New Poetry Titles (1/21/25)

We here at Philly Poetry Chapbook Review love poetry, whether it’s in chapbooks or full-length collections. We have a hunch that our readers do, too. Every Tuesday, we publish an update about what full-length poetry titles we know are releasing in the following week.

Information, including product descriptions, is provided by the publisher and not a critical judgment. If we cover the book on this site, links will be included.


Strange Beach, Oluwaseun Olayiwola

Publisher: Soft Skull
Publication Date: January 21, 2025
Format: Paperback / eBook

At times surreal, at times philosophical, the poems of Strange Beach demarcate a fiercely interior voice inside of queer Black masculinity.
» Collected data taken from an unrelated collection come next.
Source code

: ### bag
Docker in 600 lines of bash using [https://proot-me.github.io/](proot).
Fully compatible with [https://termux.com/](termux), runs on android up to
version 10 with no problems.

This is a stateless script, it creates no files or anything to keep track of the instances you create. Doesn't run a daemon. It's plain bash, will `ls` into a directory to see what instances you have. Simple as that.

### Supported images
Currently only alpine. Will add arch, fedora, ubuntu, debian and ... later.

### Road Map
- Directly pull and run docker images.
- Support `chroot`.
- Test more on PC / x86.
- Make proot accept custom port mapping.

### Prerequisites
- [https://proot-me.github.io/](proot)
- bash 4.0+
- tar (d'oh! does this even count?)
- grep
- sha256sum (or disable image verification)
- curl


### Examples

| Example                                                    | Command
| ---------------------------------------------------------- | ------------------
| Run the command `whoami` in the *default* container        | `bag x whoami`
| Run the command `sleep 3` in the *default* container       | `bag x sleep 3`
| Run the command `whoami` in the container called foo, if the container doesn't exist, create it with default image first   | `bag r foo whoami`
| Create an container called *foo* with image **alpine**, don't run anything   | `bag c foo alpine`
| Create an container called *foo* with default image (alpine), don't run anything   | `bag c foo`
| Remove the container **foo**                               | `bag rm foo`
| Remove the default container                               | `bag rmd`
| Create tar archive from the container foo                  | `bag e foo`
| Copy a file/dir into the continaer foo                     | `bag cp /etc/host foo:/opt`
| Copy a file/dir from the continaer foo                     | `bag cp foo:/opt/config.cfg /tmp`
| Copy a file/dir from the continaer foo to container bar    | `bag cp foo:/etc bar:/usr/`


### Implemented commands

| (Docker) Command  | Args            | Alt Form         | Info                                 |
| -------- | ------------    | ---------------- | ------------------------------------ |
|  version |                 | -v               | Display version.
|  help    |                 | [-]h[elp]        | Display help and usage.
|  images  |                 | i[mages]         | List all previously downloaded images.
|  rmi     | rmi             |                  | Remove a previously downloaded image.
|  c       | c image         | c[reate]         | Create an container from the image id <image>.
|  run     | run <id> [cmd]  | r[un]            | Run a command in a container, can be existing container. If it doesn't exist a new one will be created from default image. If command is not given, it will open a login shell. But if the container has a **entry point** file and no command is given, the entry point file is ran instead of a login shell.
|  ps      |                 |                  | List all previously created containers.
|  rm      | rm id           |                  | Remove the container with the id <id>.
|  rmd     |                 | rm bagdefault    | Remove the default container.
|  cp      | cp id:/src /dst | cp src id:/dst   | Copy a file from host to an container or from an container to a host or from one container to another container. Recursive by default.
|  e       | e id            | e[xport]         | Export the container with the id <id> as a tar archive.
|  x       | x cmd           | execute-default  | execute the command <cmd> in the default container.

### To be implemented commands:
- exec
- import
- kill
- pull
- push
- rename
Oluwaseun’s speakers—usually, but not specified, as two men—move between watery landscapes, snowy terrains, and domestic conflicts. Each poem proceeds by way of music and melody, allowing themes of masculinity, sex, parental relations, death, and love to conspire within a voice that prioritizes intimate address. 
In announcing their acquisition of the UK edition, after a three-way auction, Strange Beach was described as “a wrangling of the various selves we hold and perform – across oceans and within relationships –  through a highly patterned and textual lyrical play: it is a deeply moving and philosophical tapestry.”
Strange Beach often eschews meaning, preferring, in its deluge of images and emotions, to transmute messages straight to the mind to the reader. Oluwaseun’s poetic influences are clear: Claudia Rankine, Jorie Graham, Louise Gluck, Carl Phillips, Kevin Young, Hannah Sullivan, John Ashberry, and Ocean Vuong. Strange Beach is a searching collection where land and water, body and mind, image and abstraction, are in productive tension, leading to third ways of considering intimacy, selfhood, and desire.
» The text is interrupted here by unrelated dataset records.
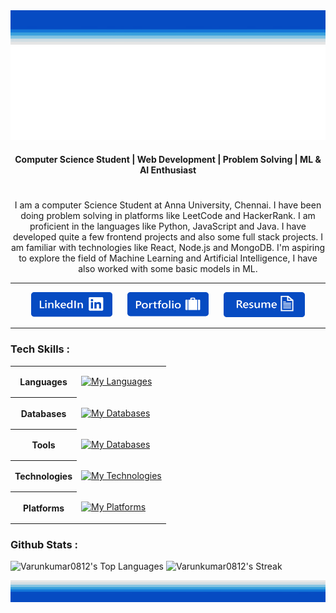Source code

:<img src="https://github.com/Varunkumar0812/Varunkumar0812/blob/b5a79c071d4d0a647acb9e2b117826601c45a626/top-frame.png"/>

<div align="center">
  <img width="600" height="150" src="https://github.com/Varunkumar0812/Varunkumar0812/blob/240738edef7c1e39ce478c4b71cd5b5a4ba59a23/name.png" />
</div>

<div align="center">
  <h4>Computer Science Student | Web Development | Problem Solving | ML & AI Enthusiast </h4>
</div>

<h1></h1>

<div align="center">
  I am a computer Science Student at Anna University, Chennai. I have been doing problem solving in platforms like LeetCode and HackerRank. I am proficient in the languages like Python, JavaScript and Java. I have developed quite a few frontend projects and also some full stack projects. I am familiar with technologies like React, Node.js and MongoDB. I'm aspiring to explore the field of Machine Learning and Artificial Intelligence, I have also worked with some basic models in ML.
</div>

<hr>

<div align="center">
 
  [<img height="40" width="130" src="https://github.com/Varunkumar0812/Varunkumar0812/blob/57922b5657207576669510dd2fa127678d5da5be/linked-logo.png"/>](https://www.linkedin.com/in/varunkumar-r-6252b6240/)
  &nbsp;&nbsp;&nbsp;&nbsp;
  [<img height="40" width="130" src="https://github.com/Varunkumar0812/Varunkumar0812/blob/57922b5657207576669510dd2fa127678d5da5be/portfolio-logo.png"/>](https://varunkumar0812.github.io/PW/)
  &nbsp;&nbsp;&nbsp;&nbsp;
  [<img height="40" width="130" src="https://github.com/Varunkumar0812/Varunkumar0812/blob/57922b5657207576669510dd2fa127678d5da5be/resume-logo.png"/>](https://drive.google.com/file/d/1bIhXaOACymFHYG046p3VGL3CqpXsQJr2/view?usp=sharing)
</div>

<hr>

<h3>Tech Skills : </h3>
<table>
  <tr>
    <th>Languages</th>
    <td>
      
  [![My Languages](https://skillicons.dev/icons?i=python,js,java,html,css&theme=light)]()
    </td>
  </tr>

 <tr>
    <th>Databases</th>
    <td>
      
  [![My Databases](https://skillicons.dev/icons?i=mysql,mongodb&theme=light)]()
    </td>
  </tr>

   <tr>
    <th>Tools</th>
    <td>
      
  [![My Databases](https://skillicons.dev/icons?i=vscode,eclipse,postman,figma,bootstrap,tailwind,materialui,anaconda&theme=light)]()
    </td>
  </tr>

   <tr>
    <th>Technologies</th>
    <td>
      
  [![My Technologies](https://skillicons.dev/icons?i=react,nodejs,express,sklearn,tensorflow,git&theme=light)]()
    </td>
  </tr>

  <tr>
    <th>Platforms</th>
    <td>
      
  [![My Platforms](https://skillicons.dev/icons?i=linux,github&theme=light)]()
    </td>
  </tr>
</table>

<h3>Github Stats : </h3>

![Varunkumar0812's Top Languages](https://github-readme-stats.vercel.app/api/top-langs/?username=Varunkumar0812&theme=prussian&show_icons=true&hide_border=true&layout=compact)
![Varunkumar0812's Streak](https://github-readme-streak-stats.herokuapp.com/?user=Varunkumar0812&theme=prussian&hide_border=true)

<img src="https://github.com/Varunkumar0812/Varunkumar0812/blob/3dadfb7af89cc4c9ef0a6249f49a6840941e37a2/down-frame.png"/>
Oluwaseun Olayiwola‘s poems have been published and anthologized in Oxford PoetryTATE, bath magg, 14poems, Re:creation, Queerlings, and Granta with forthcoming publications in the Poetry Review and PN Review. Most recently, he was placed second in the Ledbury Poetry Competition. His criticism has been published in Telegraph, Magma, Poetry Birmingham, and the Poetry School. His choreographic work has been commissioned by Southwark Council and he is an associate artist at Swindon Dance. Oluwaseun has an MFA in Choreography from the Trinity Laban Conservatoire of Music and Dance, where he was a Fulbright Scholar in 2018-2019. He lives in London.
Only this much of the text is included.